In today's AI landscape, ensuring responsible **and **safeinteractions with language models has become as important as the capabilities of the models themselves. Implementing effective guardrails is no longer optional—it's essential for any organization deploying AI systems. This blog explores how to build a comprehensive guardrails system using OpenAI's newly released Agents SDK tools to filter both user inputs and AI-generated outputs.
Why Guardrails Matter
AI systems without proper safeguards can inadvertently generate harmful, biased, or inappropriate content. A well-designed guardrails system serves as a dual-layer protection mechanism:
- Input filtering prevents users from prompting the AI with harmful or inappropriate requests
- Output screening ensures that even if problematic inputs slip through, the AI's responses remain safe and appropriate
Implementation Overview
Our implementation leverages OpenAI's moderation API alongside custom filtering logic. Here's the complete code for a practical guardrails system:
import json
import openai
import os
from typing import Dict, List, Any, Optional
# Set up OpenAI client (replace with your own API key)

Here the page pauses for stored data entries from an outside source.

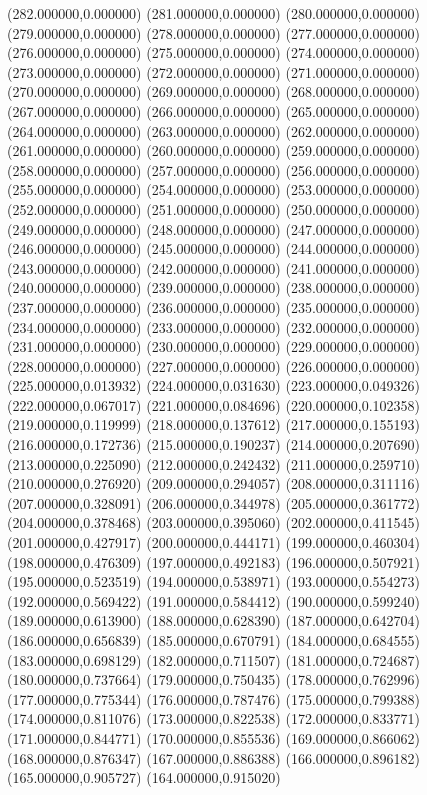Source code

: {(282.000000,0.000000)
(281.000000,0.000000)
(280.000000,0.000000)
(279.000000,0.000000)
(278.000000,0.000000)
(277.000000,0.000000)
(276.000000,0.000000)
(275.000000,0.000000)
(274.000000,0.000000)
(273.000000,0.000000)
(272.000000,0.000000)
(271.000000,0.000000)
(270.000000,0.000000)
(269.000000,0.000000)
(268.000000,0.000000)
(267.000000,0.000000)
(266.000000,0.000000)
(265.000000,0.000000)
(264.000000,0.000000)
(263.000000,0.000000)
(262.000000,0.000000)
(261.000000,0.000000)
(260.000000,0.000000)
(259.000000,0.000000)
(258.000000,0.000000)
(257.000000,0.000000)
(256.000000,0.000000)
(255.000000,0.000000)
(254.000000,0.000000)
(253.000000,0.000000)
(252.000000,0.000000)
(251.000000,0.000000)
(250.000000,0.000000)
(249.000000,0.000000)
(248.000000,0.000000)
(247.000000,0.000000)
(246.000000,0.000000)
(245.000000,0.000000)
(244.000000,0.000000)
(243.000000,0.000000)
(242.000000,0.000000)
(241.000000,0.000000)
(240.000000,0.000000)
(239.000000,0.000000)
(238.000000,0.000000)
(237.000000,0.000000)
(236.000000,0.000000)
(235.000000,0.000000)
(234.000000,0.000000)
(233.000000,0.000000)
(232.000000,0.000000)
(231.000000,0.000000)
(230.000000,0.000000)
(229.000000,0.000000)
(228.000000,0.000000)
(227.000000,0.000000)
(226.000000,0.000000)
(225.000000,0.013932)
(224.000000,0.031630)
(223.000000,0.049326)
(222.000000,0.067017)
(221.000000,0.084696)
(220.000000,0.102358)
(219.000000,0.119999)
(218.000000,0.137612)
(217.000000,0.155193)
(216.000000,0.172736)
(215.000000,0.190237)
(214.000000,0.207690)
(213.000000,0.225090)
(212.000000,0.242432)
(211.000000,0.259710)
(210.000000,0.276920)
(209.000000,0.294057)
(208.000000,0.311116)
(207.000000,0.328091)
(206.000000,0.344978)
(205.000000,0.361772)
(204.000000,0.378468)
(203.000000,0.395060)
(202.000000,0.411545)
(201.000000,0.427917)
(200.000000,0.444171)
(199.000000,0.460304)
(198.000000,0.476309)
(197.000000,0.492183)
(196.000000,0.507921)
(195.000000,0.523519)
(194.000000,0.538971)
(193.000000,0.554273)
(192.000000,0.569422)
(191.000000,0.584412)
(190.000000,0.599240)
(189.000000,0.613900)
(188.000000,0.628390)
(187.000000,0.642704)
(186.000000,0.656839)
(185.000000,0.670791)
(184.000000,0.684555)
(183.000000,0.698129)
(182.000000,0.711507)
(181.000000,0.724687)
(180.000000,0.737664)
(179.000000,0.750435)
(178.000000,0.762996)
(177.000000,0.775344)
(176.000000,0.787476)
(175.000000,0.799388)
(174.000000,0.811076)
(173.000000,0.822538)
(172.000000,0.833771)
(171.000000,0.844771)
(170.000000,0.855536)
(169.000000,0.866062)
(168.000000,0.876347)
(167.000000,0.886388)
(166.000000,0.896182)
(165.000000,0.905727)
(164.000000,0.915020)
}
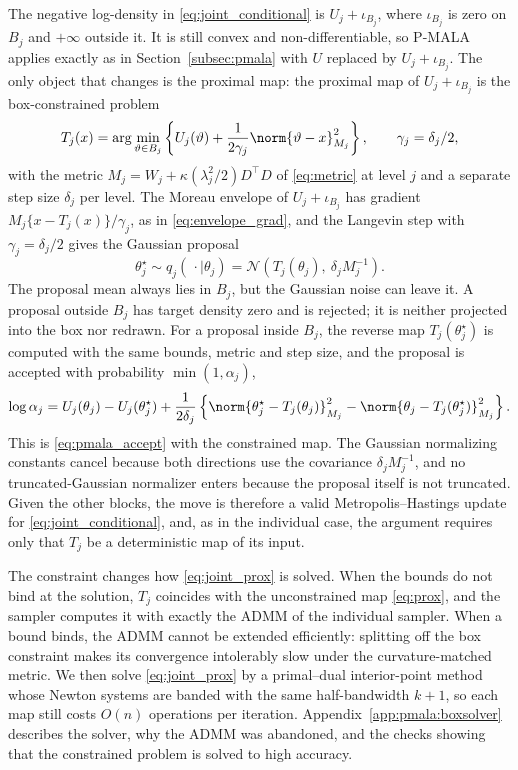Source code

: The negative log-density in \eqref{eq:joint_conditional} is $U_j + \iota_{B_j}$, where $\iota_{B_j}$ is zero on $B_j$ and $+\infty$ outside it. It is still convex and non-differentiable, so P-MALA applies exactly as in Section~\ref{subsec:pmala} with $U$ replaced by $U_j + \iota_{B_j}$. The only object that changes is the proximal map: the proximal map of $U_j + \iota_{B_j}$ is the box-constrained problem
\begin{equation}
    T_j(x) = \arg\min_{\vartheta\in B_j}
             \left\{U_j(\vartheta)+\frac{1}{2\gamma_j}\norm{\vartheta-x}_{M_j}^2\right\},
             \qquad \gamma_j=\delta_j/2,
    \label{eq:joint_prox}
\end{equation}
with the metric $M_j = W_j + \kappa (\lambda_j^2/2) D^\top D$ of \eqref{eq:metric} at level $j$ and a separate step size $\delta_j$ per level. The Moreau envelope of $U_j + \iota_{B_j}$ has gradient $M_j\{x - T_j(x)\}/\gamma_j$, as in \eqref{eq:envelope_grad}, and the Langevin step with $\gamma_j = \delta_j/2$ gives the Gaussian proposal
\begin{equation}
    \theta_j^\star \sim q_j(\,\cdot\mid\theta_j) = \mathcal N\!\left(T_j(\theta_j),\ \delta_jM_j^{-1}\right).
    \label{eq:joint_proposal}
\end{equation}
The proposal mean always lies in $B_j$, but the Gaussian noise can leave it. A proposal outside $B_j$ has target density zero and is rejected; it is neither projected into the box nor redrawn. For a proposal inside $B_j$, the reverse map $T_j(\theta_j^\star)$ is computed with the same bounds, metric and step size, and the proposal is accepted with probability $\min(1,\alpha_j)$,
\begin{equation}
    \log\alpha_j = U_j(\theta_j)-U_j(\theta_j^\star)
    +\frac{1}{2\delta_j}\left\{\norm{\theta_j^\star-T_j(\theta_j)}_{M_j}^2
            -\norm{\theta_j-T_j(\theta_j^\star)}_{M_j}^2\right\}.
    \label{eq:joint_accept}
\end{equation}
This is \eqref{eq:pmala_accept} with the constrained map. The Gaussian normalizing constants cancel because both directions use the covariance $\delta_j M_j^{-1}$, and no truncated-Gaussian normalizer enters because the proposal itself is not truncated. Given the other blocks, the move is therefore a valid Metropolis--Hastings update for \eqref{eq:joint_conditional}, and, as in the individual case, the argument requires only that $T_j$ be a deterministic map of its input.

The constraint changes how \eqref{eq:joint_prox} is solved. When the bounds do not bind at the solution, $T_j$ coincides with the unconstrained map \eqref{eq:prox}, and the sampler computes it with exactly the ADMM of the individual sampler. When a bound binds, the ADMM cannot be extended efficiently: splitting off the box constraint makes its convergence intolerably slow under the curvature-matched metric. We then solve \eqref{eq:joint_prox} by a primal--dual interior-point method whose Newton systems are banded with the same half-bandwidth $k+1$, so each map still costs $O(n)$ operations per iteration. Appendix~\ref{app:pmala:boxsolver} describes the solver, why the ADMM was abandoned, and the checks showing that the constrained problem is solved to high accuracy.

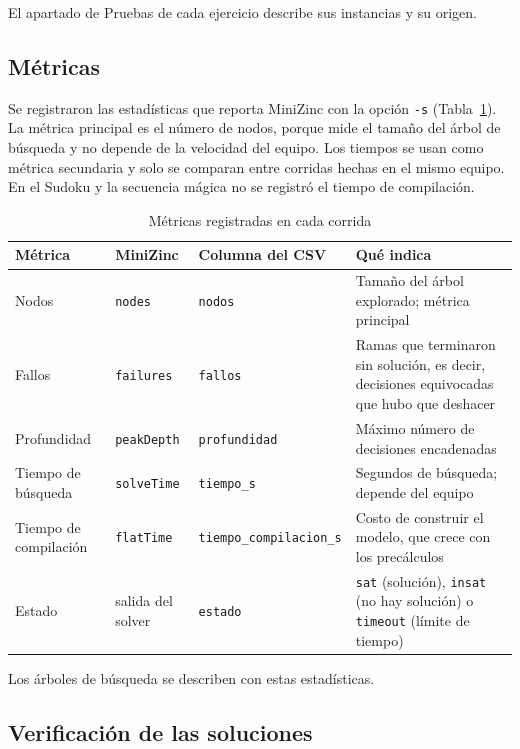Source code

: El apartado de Pruebas de cada ejercicio describe sus instancias y su origen.

\subsection{Métricas}

Se registraron las estadísticas que reporta MiniZinc con la opción \texttt{-s} (Tabla~\ref{tab:metodologia-metricas}). La métrica principal es el número de nodos, porque mide el tamaño del árbol de búsqueda y no depende de la velocidad del equipo. Los tiempos se usan como métrica secundaria y solo se comparan entre corridas hechas en el mismo equipo. En el Sudoku y la secuencia mágica no se registró el tiempo de compilación.

\begin{table}[htbp]
    \caption{Métricas registradas en cada corrida}
    \label{tab:metodologia-metricas}
    \small
    \begin{tabularx}{\textwidth}{@{}>{\raggedright\arraybackslash\hsize=0.6\hsize}Xll>{\raggedright\arraybackslash\hsize=1.4\hsize}X@{}}
        \toprule
        Métrica & MiniZinc & Columna del CSV & Qué indica \\
        \midrule
        Nodos & \texttt{nodes} & \texttt{nodos} & Tamaño del árbol explorado; métrica principal \\
        Fallos & \texttt{failures} & \texttt{fallos} & Ramas que terminaron sin solución, es decir, decisiones equivocadas que hubo que deshacer \\
        Profundidad & \texttt{peakDepth} & \texttt{profundidad} & Máximo número de decisiones encadenadas \\
        Tiempo de búsqueda & \texttt{solveTime} & \texttt{tiempo\_s} & Segundos de búsqueda; depende del equipo \\
        Tiempo de compilación & \texttt{flatTime} & \texttt{tiempo\_compilacion\_s} & Costo de construir el modelo, que crece con los precálculos \\
        Estado & salida del solver & \texttt{estado} & \texttt{sat} (solución), \texttt{insat} (no hay solución) o \texttt{timeout} (límite de tiempo) \\
        \bottomrule
    \end{tabularx}
\end{table}

Los árboles de búsqueda se describen con estas estadísticas.

\subsection{Verificación de las soluciones}

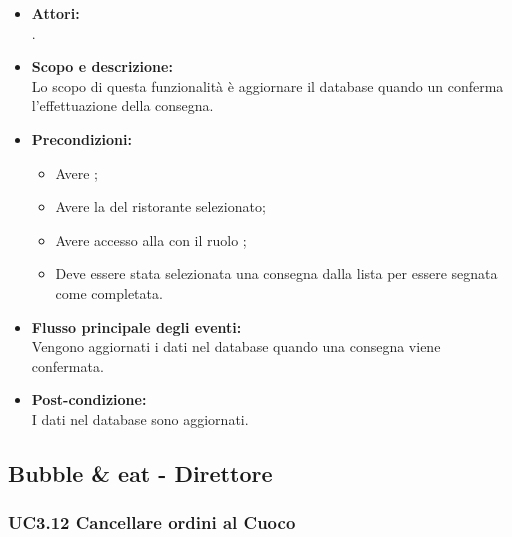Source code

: \begin{itemize}
	\item \textbf{Attori:}
	\\.
	\item \textbf{Scopo e descrizione:} 
	\\Lo scopo di questa funzionalità è aggiornare il database quando un  conferma l'effettuazione della consegna.
	\item \textbf{Precondizioni:}
	\begin{itemize}
		\item Avere ;
		\item Avere la  del ristorante selezionato;
		\item Avere accesso alla  con il ruolo ;
		\item Deve essere stata selezionata una consegna dalla lista per essere segnata come completata.
	\end{itemize}
	\item \textbf{Flusso principale degli eventi:}
	\\Vengono aggiornati i dati nel database quando una consegna viene confermata.
	\item \textbf{Post-condizione:}
	\\I dati nel database sono aggiornati.
\end{itemize}

\subsection{Bubble \& eat - Direttore}

\subsubsection{UC3.12 Cancellare ordini al Cuoco} \label{UC3.12}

client = openai.OpenAI(api_key=os.environ.get("OPENAI_API_KEY"))
class GuardrailsSystem:
def __init__(self):
# Define input guardrails
self.input_topics_to_avoid = ["weapons", "illegal activities", "exploitation"]
# Define output guardrails
self.harmful_categories = [
"hate", "harassment", "self-harm", "sexual content involving minors",
"violence", "dangerous content", "illegal activity"
]
def validate_input(self, user_input: str) -> Dict[str, Any]:
"""Check if the user input contains topics we want to avoid."""
# Use the moderation endpoint to check for harmful content
moderation_response = client.moderations.create(input=user_input)
# Extract the results
results = moderation_response.results[0]
# Check if the input was flagged
if results.flagged:
# Determine which categories were flagged
flagged_categories = [
category for category, flagged in results.categories.model_dump().items()
if flagged
]
return {
"valid": False,
"reason": f"Input contains potentially harmful content: {', '.join(flagged_categories)}"
}
# Perform additional custom checks for topics to avoid
for topic in self.input_topics_to_avoid:
if topic in user_input.lower():
return {
"valid": False,
"reason": f"Input contains topic we cannot discuss: {topic}"
}
return {"valid": True}
def apply_output_guardrails(self, generated_text: str) -> Dict[str, Any]:
"""Apply guardrails to the model output."""
# Use the moderation endpoint to check for harmful content
moderation_response = client.moderations.create(input=generated_text)
# Extract the results
results = moderation_response.results[0]
# Check if the output was flagged
if results.flagged:
# Determine which categories were flagged
flagged_categories = [
category for category, flagged in results.categories.model_dump().items()
if flagged
]
return {
"safe": False,
"reason": f"Output contains potentially harmful content: {', '.join(flagged_categories)}",
"output": "I cannot provide that information as it may violate content guidelines."
}
# Additional custom checks could be added here
return {"safe": True, "output": generated_text}
def process_with_guardrails(self, user_input: str) -> str:
"""Process user input with both input and output guardrails."""
# 1. Apply input guardrails
input_validation = self.validate_input(user_input)
if not input_validation["valid"]:
return f"Sorry, I cannot respond to that request. {input_validation['reason']}"
# 2. Generate response with the model
try:
completion = client.chat.completions.create(
model="gpt-3.5-turbo",
messages=[
{"role": "system", "content": "You are a helpful assistant."},
{"role": "user", "content": user_input}
],
temperature=0.7,
max_tokens=500
)
generated_text = completion.choices[0].message.content
# 3. Apply output guardrails
output_check = self.apply_output_guardrails(generated_text)
if output_check["safe"]:
return output_check["output"]
else:
return f"I generated a response but it didn't pass our safety checks. {output_check['reason']}"
except Exception as e:
return f"An error occurred: {str(e)}"
# Example usage
def main():
guardrails = GuardrailsSystem()
# Example 1: Safe query
print("\n--- Example 1: Safe Query ---")
safe_query = "What are some healthy breakfast options?"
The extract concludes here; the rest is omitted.